| Input material |
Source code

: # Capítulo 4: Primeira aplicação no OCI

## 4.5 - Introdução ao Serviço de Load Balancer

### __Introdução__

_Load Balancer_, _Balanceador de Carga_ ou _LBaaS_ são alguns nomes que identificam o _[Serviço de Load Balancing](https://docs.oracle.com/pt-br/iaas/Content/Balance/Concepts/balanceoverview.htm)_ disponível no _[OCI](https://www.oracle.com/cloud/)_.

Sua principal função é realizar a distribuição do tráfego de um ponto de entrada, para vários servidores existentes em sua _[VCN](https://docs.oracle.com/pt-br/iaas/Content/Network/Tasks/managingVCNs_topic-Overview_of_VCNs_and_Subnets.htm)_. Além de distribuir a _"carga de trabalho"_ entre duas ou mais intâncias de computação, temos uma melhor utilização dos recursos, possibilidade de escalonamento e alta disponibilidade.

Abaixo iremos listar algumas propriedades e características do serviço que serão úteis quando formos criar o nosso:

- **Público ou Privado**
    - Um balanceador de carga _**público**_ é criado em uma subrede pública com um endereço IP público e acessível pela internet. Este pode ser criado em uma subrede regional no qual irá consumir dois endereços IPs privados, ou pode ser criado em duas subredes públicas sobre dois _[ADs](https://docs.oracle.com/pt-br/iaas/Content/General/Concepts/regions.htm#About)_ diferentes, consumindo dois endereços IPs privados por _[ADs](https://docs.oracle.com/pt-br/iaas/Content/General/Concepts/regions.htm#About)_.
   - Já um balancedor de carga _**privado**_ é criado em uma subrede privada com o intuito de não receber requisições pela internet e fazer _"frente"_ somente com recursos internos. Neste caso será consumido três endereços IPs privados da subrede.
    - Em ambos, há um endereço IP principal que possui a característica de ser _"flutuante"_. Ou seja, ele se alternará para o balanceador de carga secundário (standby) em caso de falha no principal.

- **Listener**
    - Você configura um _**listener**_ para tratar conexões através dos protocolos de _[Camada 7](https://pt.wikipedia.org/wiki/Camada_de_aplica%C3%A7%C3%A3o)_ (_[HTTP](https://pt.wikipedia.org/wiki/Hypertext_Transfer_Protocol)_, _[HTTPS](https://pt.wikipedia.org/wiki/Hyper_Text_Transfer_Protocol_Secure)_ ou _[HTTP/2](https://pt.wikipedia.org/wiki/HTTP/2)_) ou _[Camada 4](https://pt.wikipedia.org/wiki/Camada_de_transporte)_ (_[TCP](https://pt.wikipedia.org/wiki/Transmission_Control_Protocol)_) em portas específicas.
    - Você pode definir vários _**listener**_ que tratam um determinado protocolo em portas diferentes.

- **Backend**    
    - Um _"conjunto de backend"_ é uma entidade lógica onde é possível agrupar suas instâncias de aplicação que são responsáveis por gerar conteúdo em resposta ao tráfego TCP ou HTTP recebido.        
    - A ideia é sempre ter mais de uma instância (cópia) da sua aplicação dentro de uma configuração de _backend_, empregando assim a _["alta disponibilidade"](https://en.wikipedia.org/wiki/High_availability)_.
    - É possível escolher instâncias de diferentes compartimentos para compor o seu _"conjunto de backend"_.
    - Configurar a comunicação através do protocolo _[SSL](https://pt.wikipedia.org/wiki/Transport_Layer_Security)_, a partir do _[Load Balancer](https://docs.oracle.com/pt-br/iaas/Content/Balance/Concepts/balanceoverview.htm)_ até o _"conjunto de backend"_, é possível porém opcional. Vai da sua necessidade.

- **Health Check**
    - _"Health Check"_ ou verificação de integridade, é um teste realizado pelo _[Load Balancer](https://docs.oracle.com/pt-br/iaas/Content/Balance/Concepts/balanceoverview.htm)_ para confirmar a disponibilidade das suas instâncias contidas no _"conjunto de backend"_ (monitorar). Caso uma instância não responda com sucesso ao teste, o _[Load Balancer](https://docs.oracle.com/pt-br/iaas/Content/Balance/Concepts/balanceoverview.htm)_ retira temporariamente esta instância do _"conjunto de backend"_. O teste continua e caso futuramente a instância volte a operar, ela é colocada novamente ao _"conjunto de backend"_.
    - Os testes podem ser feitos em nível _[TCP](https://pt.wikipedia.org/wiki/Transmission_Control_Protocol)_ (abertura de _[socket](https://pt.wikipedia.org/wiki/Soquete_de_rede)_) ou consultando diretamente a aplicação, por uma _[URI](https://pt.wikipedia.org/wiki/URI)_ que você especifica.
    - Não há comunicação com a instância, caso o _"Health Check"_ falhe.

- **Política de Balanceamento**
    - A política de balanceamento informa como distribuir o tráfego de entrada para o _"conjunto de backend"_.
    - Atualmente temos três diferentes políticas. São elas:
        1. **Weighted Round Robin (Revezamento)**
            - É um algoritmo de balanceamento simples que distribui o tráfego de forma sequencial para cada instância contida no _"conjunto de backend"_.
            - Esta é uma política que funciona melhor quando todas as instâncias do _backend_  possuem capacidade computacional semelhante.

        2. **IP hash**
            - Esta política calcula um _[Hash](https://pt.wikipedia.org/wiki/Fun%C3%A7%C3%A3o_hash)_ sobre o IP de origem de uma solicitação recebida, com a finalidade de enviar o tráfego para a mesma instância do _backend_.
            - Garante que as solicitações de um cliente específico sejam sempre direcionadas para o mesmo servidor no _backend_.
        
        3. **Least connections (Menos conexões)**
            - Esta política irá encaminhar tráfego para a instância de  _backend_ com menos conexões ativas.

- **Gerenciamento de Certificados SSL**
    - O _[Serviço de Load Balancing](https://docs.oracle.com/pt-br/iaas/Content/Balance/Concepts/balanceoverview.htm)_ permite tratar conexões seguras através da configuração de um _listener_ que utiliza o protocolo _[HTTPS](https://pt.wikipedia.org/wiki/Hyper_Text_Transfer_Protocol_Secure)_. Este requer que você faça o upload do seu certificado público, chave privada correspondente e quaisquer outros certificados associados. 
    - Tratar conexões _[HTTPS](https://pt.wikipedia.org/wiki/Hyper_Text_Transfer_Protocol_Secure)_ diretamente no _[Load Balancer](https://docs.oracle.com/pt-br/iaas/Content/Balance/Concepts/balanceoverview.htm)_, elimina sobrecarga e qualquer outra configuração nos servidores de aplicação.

| What the task asks |
Above are the records. Identify each line that contains the word "portas".

| Response to this exercise |
    - Você configura um _**listener**_ para tratar conexões através dos protocolos de _[Camada 7](https://pt.wikipedia.org/wiki/Camada_de_aplica%C3%A7%C3%A3o)_ (_[HTTP](https://pt.wikipedia.org/wiki/Hypertext_Transfer_Protocol)_, _[HTTPS](https://pt.wikipedia.org/wiki/Hyper_Text_Transfer_Protocol_Secure)_ ou _[HTTP/2](https://pt.wikipedia.org/wiki/HTTP/2)_) ou _[Camada 4](https://pt.wikipedia.org/wiki/Camada_de_transporte)_ (_[TCP](https://pt.wikipedia.org/wiki/Transmission_Control_Protocol)_) em portas específicas.
    - Você pode definir vários _**listener**_ que tratam um determinado protocolo em portas diferentes.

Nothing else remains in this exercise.